Starting at the first entry below, repeat all the data word for word and drop the pictures.

──────── Given information

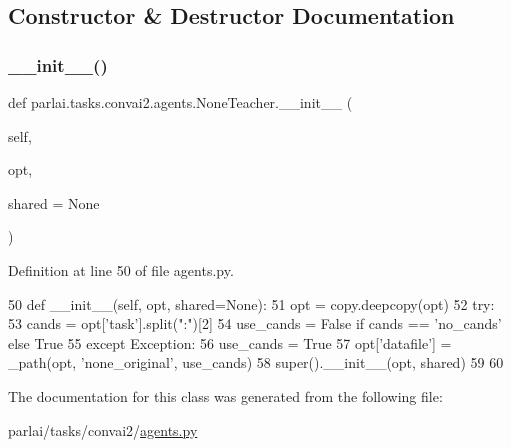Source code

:\subsection{Constructor \& Destructor Documentation}
\mbox{\label{classparlai_1_1tasks_1_1convai2_1_1agents_1_1NoneTeacher_ab4fbfba45b52e37ca3293273880b56e6}} 
\subsubsection{\texorpdfstring{\+\_\+\+\_\+init\+\_\+\+\_\+()}{\_\_init\_\_()}}
{\footnotesize\ttfamily def parlai.\+tasks.\+convai2.\+agents.\+None\+Teacher.\+\_\+\+\_\+init\+\_\+\+\_\+ (\begin{DoxyParamCaption}\item[{}]{self,  }\item[{}]{opt,  }\item[{}]{shared = {\ttfamily None} }\end{DoxyParamCaption})}



Definition at line 50 of file agents.\+py.


\begin{DoxyCode}
50     \textcolor{keyword}{def }\_\_init\_\_(self, opt, shared=None):
51         opt = copy.deepcopy(opt)
52         \textcolor{keywordflow}{try}:
53             cands = opt[\textcolor{stringliteral}{'task'}].split(\textcolor{stringliteral}{":"})[2]
54             use\_cands = \textcolor{keyword}{False} \textcolor{keywordflow}{if} cands == \textcolor{stringliteral}{'no\_cands'} \textcolor{keywordflow}{else} \textcolor{keyword}{True}
55         \textcolor{keywordflow}{except} Exception:
56             use\_cands = \textcolor{keyword}{True}
57         opt[\textcolor{stringliteral}{'datafile'}] = \_path(opt, \textcolor{stringliteral}{'none\_original'}, use\_cands)
58         super().\_\_init\_\_(opt, shared)
59 
60 
\end{DoxyCode}


The documentation for this class was generated from the following file\+:\begin{DoxyCompactItemize}
\item 
parlai/tasks/convai2/\hyperlink{parlai_2tasks_2convai2_2agents_8py}{agents.\+py}\end{DoxyCompactItemize}

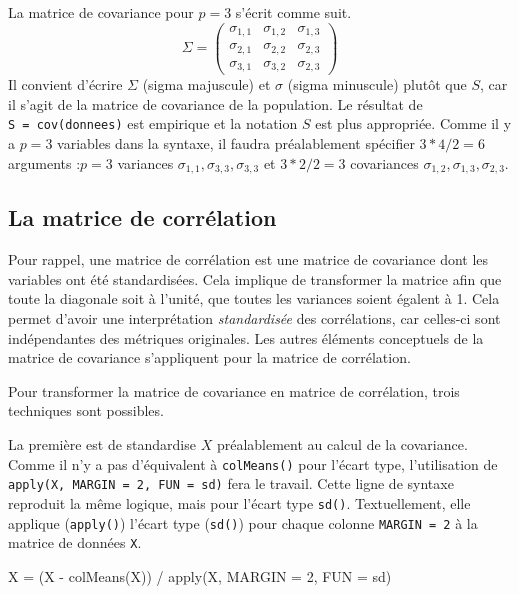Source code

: \documentclass[
]{book}
\newenvironment{Shaded}{}{}
\newcommand{\AttributeTok}[1]{#1}
\newcommand{\DecValTok}[1]{#1}
\newcommand{\FunctionTok}[1]{#1}
\newcommand{\NormalTok}[1]{#1}
\newcommand{\OtherTok}[1]{#1}
\newcommand{\SpecialCharTok}[1]{#1}
\begin{document}
La matrice de covariance pour \(p=3\) s'écrit comme suit.
\[
\Sigma = \left( 
\begin{array}{ccc}
\sigma_{1,1} & \sigma_{1,2} & \sigma_{1,3}\\
\sigma_{2,1} & \sigma_{2,2} & \sigma_{2,3}\\
\sigma_{3,1} & \sigma_{3,2} & \sigma_{2,3}
\end{array}
\right)
\]
Il convient d'écrire \(\Sigma\) (sigma majuscule) et \(\sigma\) (sigma minuscule) plutôt que \(S\), car il s'agit de la matrice de covariance de la population. Le résultat de \texttt{S\ =\ cov(donnees)} est empirique et la notation \(S\) est plus appropriée. Comme il y a \(p=3\) variables dans la syntaxe, il faudra préalablement spécifier \(3*4/2 = 6\) arguments :\(p = 3\) variances \(\sigma_{1,1},\sigma_{3,3},\sigma_{3,3}\) et \(3*2/2 =3\) covariances \(\sigma_{1,2},\sigma_{1,3},\sigma_{2,3}\).

\hypertarget{la-matrice-de-corruxe9lation}{%
\subsection{La matrice de corrélation}\label{la-matrice-de-corruxe9lation}}

Pour rappel, une matrice de corrélation est une matrice de covariance dont les variables ont été standardisées. Cela implique de transformer la matrice afin que toute la diagonale soit à l'unité, que toutes les variances soient égalent à 1. Cela permet d'avoir une interprétation \emph{standardisée} des corrélations, car celles-ci sont indépendantes des métriques originales. Les autres éléments conceptuels de la matrice de covariance s'appliquent pour la matrice de corrélation.

Pour transformer la matrice de covariance en matrice de corrélation, trois techniques sont possibles.

La première est de standardise \(X\) préalablement au calcul de la covariance. Comme il n'y a pas d'équivalent à \texttt{colMeans()} pour l'écart type, l'utilisation de \texttt{apply(X,\ MARGIN\ =\ 2,\ FUN\ =\ sd)} fera le travail. Cette ligne de syntaxe reproduit la même logique, mais pour l'écart type \texttt{sd()}. Textuellement, elle applique (\texttt{apply()}) l'écart type (\texttt{sd()}) pour chaque colonne \texttt{MARGIN\ =\ 2} à la matrice de données \texttt{X}.

\begin{Shaded}
\begin{Highlighting}[]
\NormalTok{X }\OtherTok{=}\NormalTok{ (X }\SpecialCharTok{{-}} \FunctionTok{colMeans}\NormalTok{(X)) }\SpecialCharTok{/} \FunctionTok{apply}\NormalTok{(X, }\AttributeTok{MARGIN =} \DecValTok{2}\NormalTok{, }\AttributeTok{FUN =}\NormalTok{ sd)}
\end{Highlighting}
\end{Shaded}
\end{document}

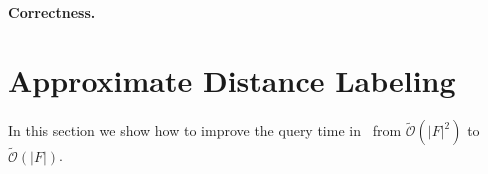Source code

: \documentclass[11pt]{article}
\theoremstyle{plain}
\newcommand{\cO}{\mathcal{O}}
\newcommand{\cOtilde}{\tilde{\cO}}
\begin{document}
\paragraph{Correctness.}




\section{Approximate Distance Labeling}\label{sec:approx}
In this section we show how to improve the query time in~\cite{DBLP:conf/stoc/AbrahamCG12} from $\cOtilde(|F|^2)$ to $\cOtilde(|F|)$.



\end{document}
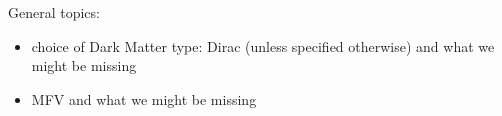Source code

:General topics:
\begin{itemize}
 \item choice of Dark Matter type: Dirac (unless specified otherwise) and what we might be missing
 \item MFV and what we might be missing
\end{itemize}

────────────────

# Response for this exercise:
Source code

:\subsection{Constructor \& Destructor Documentation}
\mbox{\label{classparlai_1_1tasks_1_1convai2_1_1agents_1_1NoneTeacher_ab4fbfba45b52e37ca3293273880b56e6}} 
\subsubsection{\texorpdfstring{\+\_\+\+\_\+init\+\_\+\+\_\+()}{\_\_init\_\_()}}
{\footnotesize\ttfamily def parlai.\+tasks.\+convai2.\+agents.\+None\+Teacher.\+\_\+\+\_\+init\+\_\+\+\_\+ (\begin{DoxyParamCaption}\item[{}]{self,  }\item[{}]{opt,  }\item[{}]{shared = {\ttfamily None} }\end{DoxyParamCaption})}



Definition at line 50 of file agents.\+py.


\begin{DoxyCode}
50     \textcolor{keyword}{def }\_\_init\_\_(self, opt, shared=None):
51         opt = copy.deepcopy(opt)
52         \textcolor{keywordflow}{try}:
53             cands = opt[\textcolor{stringliteral}{'task'}].split(\textcolor{stringliteral}{":"})[2]
54             use\_cands = \textcolor{keyword}{False} \textcolor{keywordflow}{if} cands == \textcolor{stringliteral}{'no\_cands'} \textcolor{keywordflow}{else} \textcolor{keyword}{True}
55         \textcolor{keywordflow}{except} Exception:
56             use\_cands = \textcolor{keyword}{True}
57         opt[\textcolor{stringliteral}{'datafile'}] = \_path(opt, \textcolor{stringliteral}{'none\_original'}, use\_cands)
58         super().\_\_init\_\_(opt, shared)
59 
60 
\end{DoxyCode}


The documentation for this class was generated from the following file\+:\begin{DoxyCompactItemize}
\item 
parlai/tasks/convai2/\hyperlink{parlai_2tasks_2convai2_2agents_8py}{agents.\+py}\end{DoxyCompactItemize}

Source code

: \documentclass[
]{book}
\newenvironment{Shaded}{}{}
\newcommand{\AttributeTok}[1]{#1}
\newcommand{\DecValTok}[1]{#1}
\newcommand{\FunctionTok}[1]{#1}
\newcommand{\NormalTok}[1]{#1}
\newcommand{\OtherTok}[1]{#1}
\newcommand{\SpecialCharTok}[1]{#1}
\begin{document}
La matrice de covariance pour \(p=3\) s'écrit comme suit.
\[
\Sigma = \left( 
\begin{array}{ccc}
\sigma_{1,1} & \sigma_{1,2} & \sigma_{1,3}\\
\sigma_{2,1} & \sigma_{2,2} & \sigma_{2,3}\\
\sigma_{3,1} & \sigma_{3,2} & \sigma_{2,3}
\end{array}
\right)
\]
Il convient d'écrire \(\Sigma\) (sigma majuscule) et \(\sigma\) (sigma minuscule) plutôt que \(S\), car il s'agit de la matrice de covariance de la population. Le résultat de \texttt{S\ =\ cov(donnees)} est empirique et la notation \(S\) est plus appropriée. Comme il y a \(p=3\) variables dans la syntaxe, il faudra préalablement spécifier \(3*4/2 = 6\) arguments :\(p = 3\) variances \(\sigma_{1,1},\sigma_{3,3},\sigma_{3,3}\) et \(3*2/2 =3\) covariances \(\sigma_{1,2},\sigma_{1,3},\sigma_{2,3}\).

\hypertarget{la-matrice-de-corruxe9lation}{%
\subsection{La matrice de corrélation}\label{la-matrice-de-corruxe9lation}}

Pour rappel, une matrice de corrélation est une matrice de covariance dont les variables ont été standardisées. Cela implique de transformer la matrice afin que toute la diagonale soit à l'unité, que toutes les variances soient égalent à 1. Cela permet d'avoir une interprétation \emph{standardisée} des corrélations, car celles-ci sont indépendantes des métriques originales. Les autres éléments conceptuels de la matrice de covariance s'appliquent pour la matrice de corrélation.

Pour transformer la matrice de covariance en matrice de corrélation, trois techniques sont possibles.

La première est de standardise \(X\) préalablement au calcul de la covariance. Comme il n'y a pas d'équivalent à \texttt{colMeans()} pour l'écart type, l'utilisation de \texttt{apply(X,\ MARGIN\ =\ 2,\ FUN\ =\ sd)} fera le travail. Cette ligne de syntaxe reproduit la même logique, mais pour l'écart type \texttt{sd()}. Textuellement, elle applique (\texttt{apply()}) l'écart type (\texttt{sd()}) pour chaque colonne \texttt{MARGIN\ =\ 2} à la matrice de données \texttt{X}.

\begin{Shaded}
\begin{Highlighting}[]
\NormalTok{X }\OtherTok{=}\NormalTok{ (X }\SpecialCharTok{{-}} \FunctionTok{colMeans}\NormalTok{(X)) }\SpecialCharTok{/} \FunctionTok{apply}\NormalTok{(X, }\AttributeTok{MARGIN =} \DecValTok{2}\NormalTok{, }\AttributeTok{FUN =}\NormalTok{ sd)}
\end{Highlighting}
\end{Shaded}
\end{document}

Source code

: \documentclass[11pt]{article}
\theoremstyle{plain}
\newcommand{\cO}{\mathcal{O}}
\newcommand{\cOtilde}{\tilde{\cO}}
\begin{document}
\paragraph{Correctness.}




\section{Approximate Distance Labeling}\label{sec:approx}
In this section we show how to improve the query time in~\cite{DBLP:conf/stoc/AbrahamCG12} from $\cOtilde(|F|^2)$ to $\cOtilde(|F|)$.



\end{document}
Source code

:General topics:
\begin{itemize}
 \item choice of Dark Matter type: Dirac (unless specified otherwise) and what we might be missing
 \item MFV and what we might be missing
\end{itemize}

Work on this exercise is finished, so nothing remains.